RagnarLocker nie jest typowym ransomware. Jego operatorzy starannie wybierają cele –  unikają użytkowników domowych na rzecz korporacji oraz organizacji rządowych. Zwykle uzyskują dostęp poprzez punkty końcowe podatne na atak RDP lub przejęte (zhackowane) narzędzi MSP.

Do tej pory grupa RagnarLocker wdrażała wersję swojego oprogramowania ransomware dostosowaną pod każdą z ofiar, ale ostatnio atakujący stosują zupełnie nową taktykę. To dzięki tej zmianie ich działania umykają uwadze programów antywirusowych.

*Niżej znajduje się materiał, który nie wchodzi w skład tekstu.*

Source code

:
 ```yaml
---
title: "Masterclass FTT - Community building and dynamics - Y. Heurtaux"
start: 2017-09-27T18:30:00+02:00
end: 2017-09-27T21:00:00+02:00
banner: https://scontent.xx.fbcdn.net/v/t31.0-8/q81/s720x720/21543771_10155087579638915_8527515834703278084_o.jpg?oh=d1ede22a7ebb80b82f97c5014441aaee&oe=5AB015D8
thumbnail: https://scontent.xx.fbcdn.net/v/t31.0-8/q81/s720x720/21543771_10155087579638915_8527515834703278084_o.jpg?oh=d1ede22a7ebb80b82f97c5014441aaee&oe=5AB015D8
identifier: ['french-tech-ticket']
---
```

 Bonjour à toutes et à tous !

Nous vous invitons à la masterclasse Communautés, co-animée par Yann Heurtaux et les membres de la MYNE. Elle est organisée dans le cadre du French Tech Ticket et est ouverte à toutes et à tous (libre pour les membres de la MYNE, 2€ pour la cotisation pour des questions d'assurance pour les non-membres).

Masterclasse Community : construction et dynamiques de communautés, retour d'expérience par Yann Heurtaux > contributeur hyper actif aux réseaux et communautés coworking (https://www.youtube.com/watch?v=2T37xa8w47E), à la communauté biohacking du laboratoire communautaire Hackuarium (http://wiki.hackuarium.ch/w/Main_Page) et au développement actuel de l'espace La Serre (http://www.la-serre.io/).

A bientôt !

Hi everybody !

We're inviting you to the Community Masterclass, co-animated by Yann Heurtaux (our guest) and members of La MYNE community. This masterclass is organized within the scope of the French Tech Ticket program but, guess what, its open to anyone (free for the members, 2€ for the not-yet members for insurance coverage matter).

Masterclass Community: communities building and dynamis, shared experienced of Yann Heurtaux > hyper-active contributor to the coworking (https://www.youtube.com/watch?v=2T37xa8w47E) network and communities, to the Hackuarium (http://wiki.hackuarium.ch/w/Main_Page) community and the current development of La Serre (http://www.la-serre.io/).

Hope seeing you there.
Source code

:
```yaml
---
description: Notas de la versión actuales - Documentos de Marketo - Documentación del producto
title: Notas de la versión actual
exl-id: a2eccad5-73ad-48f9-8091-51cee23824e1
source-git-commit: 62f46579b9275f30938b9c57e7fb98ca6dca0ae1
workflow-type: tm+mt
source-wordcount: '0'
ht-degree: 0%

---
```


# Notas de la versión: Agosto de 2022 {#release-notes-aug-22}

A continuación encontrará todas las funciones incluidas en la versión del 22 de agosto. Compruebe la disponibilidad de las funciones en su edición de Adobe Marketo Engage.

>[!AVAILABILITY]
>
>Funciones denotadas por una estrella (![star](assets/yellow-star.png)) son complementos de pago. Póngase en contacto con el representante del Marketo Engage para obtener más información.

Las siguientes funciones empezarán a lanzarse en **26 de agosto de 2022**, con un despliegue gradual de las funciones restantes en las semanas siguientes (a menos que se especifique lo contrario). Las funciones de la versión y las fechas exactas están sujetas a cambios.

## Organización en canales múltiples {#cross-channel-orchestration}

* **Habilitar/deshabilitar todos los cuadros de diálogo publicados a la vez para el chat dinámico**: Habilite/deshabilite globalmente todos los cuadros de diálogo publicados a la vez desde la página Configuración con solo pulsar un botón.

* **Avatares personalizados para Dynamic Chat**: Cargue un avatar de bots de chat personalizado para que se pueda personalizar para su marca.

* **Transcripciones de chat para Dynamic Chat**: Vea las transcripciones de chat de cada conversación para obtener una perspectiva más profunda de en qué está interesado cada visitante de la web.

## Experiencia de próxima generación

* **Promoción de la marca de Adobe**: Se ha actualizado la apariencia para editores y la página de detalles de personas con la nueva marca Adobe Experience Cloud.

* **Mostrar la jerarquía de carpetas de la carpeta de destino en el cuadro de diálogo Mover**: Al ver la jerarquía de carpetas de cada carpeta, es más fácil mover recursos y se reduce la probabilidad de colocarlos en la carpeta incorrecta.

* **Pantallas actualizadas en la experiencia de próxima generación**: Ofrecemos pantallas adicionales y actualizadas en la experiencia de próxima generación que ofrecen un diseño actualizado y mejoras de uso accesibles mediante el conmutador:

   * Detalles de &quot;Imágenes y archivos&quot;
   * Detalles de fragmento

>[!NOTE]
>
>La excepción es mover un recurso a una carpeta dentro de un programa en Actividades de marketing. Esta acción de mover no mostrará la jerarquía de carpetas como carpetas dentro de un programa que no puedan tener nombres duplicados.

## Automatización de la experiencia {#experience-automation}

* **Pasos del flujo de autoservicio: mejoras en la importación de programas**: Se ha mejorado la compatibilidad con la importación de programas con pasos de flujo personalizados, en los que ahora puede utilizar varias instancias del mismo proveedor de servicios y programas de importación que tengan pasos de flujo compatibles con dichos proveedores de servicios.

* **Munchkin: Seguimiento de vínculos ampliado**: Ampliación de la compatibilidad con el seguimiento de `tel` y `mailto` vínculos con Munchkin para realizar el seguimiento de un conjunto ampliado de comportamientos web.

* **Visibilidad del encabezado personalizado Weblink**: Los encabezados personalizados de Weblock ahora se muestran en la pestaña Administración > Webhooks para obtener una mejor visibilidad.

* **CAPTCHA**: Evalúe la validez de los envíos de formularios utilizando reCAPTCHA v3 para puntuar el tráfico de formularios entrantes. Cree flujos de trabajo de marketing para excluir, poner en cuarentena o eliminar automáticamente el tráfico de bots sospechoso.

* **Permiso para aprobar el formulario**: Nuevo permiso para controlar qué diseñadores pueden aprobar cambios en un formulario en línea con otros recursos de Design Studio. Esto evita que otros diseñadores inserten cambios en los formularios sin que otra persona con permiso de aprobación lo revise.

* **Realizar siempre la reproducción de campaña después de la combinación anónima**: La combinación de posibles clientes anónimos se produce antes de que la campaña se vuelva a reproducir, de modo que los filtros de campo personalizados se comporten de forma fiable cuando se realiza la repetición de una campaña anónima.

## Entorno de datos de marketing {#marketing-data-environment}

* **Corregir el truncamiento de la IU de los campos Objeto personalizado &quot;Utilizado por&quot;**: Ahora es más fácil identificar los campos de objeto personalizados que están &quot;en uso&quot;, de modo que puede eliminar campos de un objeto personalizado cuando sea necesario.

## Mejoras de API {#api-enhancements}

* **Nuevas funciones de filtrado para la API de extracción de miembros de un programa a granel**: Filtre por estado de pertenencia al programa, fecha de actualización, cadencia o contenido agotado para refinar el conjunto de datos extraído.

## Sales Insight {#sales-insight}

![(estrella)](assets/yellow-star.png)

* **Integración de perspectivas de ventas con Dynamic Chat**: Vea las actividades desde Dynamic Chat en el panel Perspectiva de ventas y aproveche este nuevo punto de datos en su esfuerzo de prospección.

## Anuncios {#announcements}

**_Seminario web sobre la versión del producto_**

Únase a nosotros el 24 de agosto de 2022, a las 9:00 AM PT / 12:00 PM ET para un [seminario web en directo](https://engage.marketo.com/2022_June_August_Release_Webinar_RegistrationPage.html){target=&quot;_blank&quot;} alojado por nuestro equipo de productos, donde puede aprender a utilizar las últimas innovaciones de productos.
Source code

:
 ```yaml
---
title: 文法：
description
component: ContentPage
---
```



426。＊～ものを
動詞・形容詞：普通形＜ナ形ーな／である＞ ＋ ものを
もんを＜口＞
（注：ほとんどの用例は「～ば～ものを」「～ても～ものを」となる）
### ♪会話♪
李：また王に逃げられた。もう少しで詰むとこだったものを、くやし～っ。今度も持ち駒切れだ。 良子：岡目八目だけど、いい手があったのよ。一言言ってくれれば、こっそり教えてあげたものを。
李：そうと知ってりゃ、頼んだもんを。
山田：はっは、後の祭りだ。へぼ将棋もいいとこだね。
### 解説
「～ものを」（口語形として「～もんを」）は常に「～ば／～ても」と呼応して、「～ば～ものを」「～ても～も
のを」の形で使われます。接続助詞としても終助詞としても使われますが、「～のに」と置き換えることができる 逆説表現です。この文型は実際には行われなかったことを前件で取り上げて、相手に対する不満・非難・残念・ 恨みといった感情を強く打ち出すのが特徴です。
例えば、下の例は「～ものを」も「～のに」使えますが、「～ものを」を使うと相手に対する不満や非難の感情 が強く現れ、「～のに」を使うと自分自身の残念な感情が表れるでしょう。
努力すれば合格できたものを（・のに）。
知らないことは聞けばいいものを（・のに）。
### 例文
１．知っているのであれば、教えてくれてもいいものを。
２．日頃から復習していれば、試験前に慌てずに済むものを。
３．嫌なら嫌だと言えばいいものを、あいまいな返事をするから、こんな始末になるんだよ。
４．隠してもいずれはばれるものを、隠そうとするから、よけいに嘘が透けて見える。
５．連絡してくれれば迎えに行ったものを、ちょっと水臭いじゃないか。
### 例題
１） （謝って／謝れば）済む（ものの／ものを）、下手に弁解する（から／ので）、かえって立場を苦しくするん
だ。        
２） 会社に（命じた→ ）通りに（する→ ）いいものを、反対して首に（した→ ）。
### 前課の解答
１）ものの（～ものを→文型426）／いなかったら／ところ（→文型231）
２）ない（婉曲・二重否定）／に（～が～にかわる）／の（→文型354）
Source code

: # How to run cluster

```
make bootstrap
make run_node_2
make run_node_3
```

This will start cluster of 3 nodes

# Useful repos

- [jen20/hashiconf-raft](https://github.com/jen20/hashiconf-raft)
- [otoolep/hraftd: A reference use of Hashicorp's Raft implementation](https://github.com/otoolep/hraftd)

Zamiast uruchamiać oprogramowanie ransomware bezpośrednio na podatnym komputerze, atakujący pobierają na niego i instalują Oracle VirtualBox. Następnie konfigurują maszynę w wirtualną w taki sposób, aby zapewnić jej pełny dostęp do wszystkich dysków lokalnych i współdzielonych zasobów. Jest to sprytne ponieważ dzięki temu umożliwiają maszynie interakcję z plikami przechowywanymi poza jej własną pamięcią. W kolejnym kroku atakujący bootują maszynę, ładują RagnarLocker i go uruchamiają. Ponieważ ransomware RagnarLocker działa wewnątrz maszyny wirtualnej, oprogramowanie antywirusowe nie jest w stanie wykryć działania szkodliwych procesów.

Finał tego jest taki, że pliki lokalne i te na współdzielonych zasobach zostają nagle zastąpione ich zaszyfrowanymi wersjami. A administrator nie wie co się właściwie dzieje, bo przecież wszystkie modyfikacje plików wydają się być wynikiem legalnych procesów.